Saturday, June 4, 2016


June 4, 2016

Left the house yesterday only to putter in the garden, and then to see Brief Encounters at the Magnetic. I worked on the book all day, I want to say, but the truth is I slept all day and worked on the book when I was not doing that. I was sick at a level that made activity difficult, a truth I hid from myself by avoiding activity. Going to the theater, though, was an activity, and, boy, was I sick the whole time. It was painful to sit and almost impossible to stand once I had been sitting. It was difficult to sustain conversation with the pretty girl sitting next to me, who had read for Washington Place. I have never felt such pain in my knees (except that one time when I was crippled) and as I sat I felt gout awakening in my toes, after more than a year underground. There was great tenderness above both knees, which I interpreted as infection that had settled into the tissue. A perfect storm of discomfort. As I sat watching the plays, I kneaded the soreness, and felt the infection oozing out as a remarkable heat. This, too, was sickening. I almost literally could not walk to the car (though I did) and almost literally could not get out of it in my own yard. There was a DWI patrol on Lyman Street, and I warned them telepathically, “don’t you dare stop me,” and they didn’t. Filled my mouth was pills and laid myself down to dead sleep. I feel better now. The hangover-y feeling is from the pills. But my knees work and the infection is either gone or not heavily localized, and the gout is a ghost, of which I was reminded when I stubbed my toe on the stairs.

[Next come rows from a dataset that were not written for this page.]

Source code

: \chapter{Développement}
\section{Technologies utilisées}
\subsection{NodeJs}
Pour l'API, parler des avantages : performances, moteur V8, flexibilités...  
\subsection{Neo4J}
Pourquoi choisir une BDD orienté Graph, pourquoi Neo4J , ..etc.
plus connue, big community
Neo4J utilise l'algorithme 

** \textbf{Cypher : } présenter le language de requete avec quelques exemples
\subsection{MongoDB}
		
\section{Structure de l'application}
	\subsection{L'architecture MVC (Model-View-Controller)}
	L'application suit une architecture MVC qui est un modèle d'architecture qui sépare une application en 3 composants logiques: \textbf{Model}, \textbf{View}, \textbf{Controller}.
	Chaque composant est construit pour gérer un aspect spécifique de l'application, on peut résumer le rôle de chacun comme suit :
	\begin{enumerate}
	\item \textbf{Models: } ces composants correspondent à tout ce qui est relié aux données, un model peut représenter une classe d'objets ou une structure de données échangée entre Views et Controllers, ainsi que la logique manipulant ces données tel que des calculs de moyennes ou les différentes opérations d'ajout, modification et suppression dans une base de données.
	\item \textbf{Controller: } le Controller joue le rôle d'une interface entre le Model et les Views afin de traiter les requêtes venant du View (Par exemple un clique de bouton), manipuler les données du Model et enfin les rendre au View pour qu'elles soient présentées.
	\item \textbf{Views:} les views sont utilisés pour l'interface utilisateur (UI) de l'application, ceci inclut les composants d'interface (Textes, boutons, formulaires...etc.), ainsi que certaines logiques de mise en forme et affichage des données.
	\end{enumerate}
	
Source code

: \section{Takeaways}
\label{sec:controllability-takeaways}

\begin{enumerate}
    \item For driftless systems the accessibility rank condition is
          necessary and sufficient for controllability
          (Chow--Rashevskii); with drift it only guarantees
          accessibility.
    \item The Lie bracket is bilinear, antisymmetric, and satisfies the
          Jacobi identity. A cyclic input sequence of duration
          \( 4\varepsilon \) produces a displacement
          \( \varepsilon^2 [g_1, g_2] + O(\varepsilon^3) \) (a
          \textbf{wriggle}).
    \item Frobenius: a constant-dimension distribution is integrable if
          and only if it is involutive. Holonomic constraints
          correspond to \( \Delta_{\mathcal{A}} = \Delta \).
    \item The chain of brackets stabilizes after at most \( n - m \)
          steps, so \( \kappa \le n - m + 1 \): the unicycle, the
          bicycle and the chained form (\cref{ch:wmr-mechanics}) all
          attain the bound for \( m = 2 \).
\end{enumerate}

Back to the theater: there were five plays, all of them by local people. Two of them were awful; one was OK; one was good; one was a masterpiece. Are those acceptable proportions?  The mistake most made in a one-act (at least around here) is to think of it as a big sketch. Near the end I wanted to scream, “Oh, for God’s sake shut up and get off the stage.” Someday I will, but only when I’m sure it’s the play at fault, and not my bewildering variety of afflictions.

I must have planted black lilies, for a row of them bursts into bloom out back.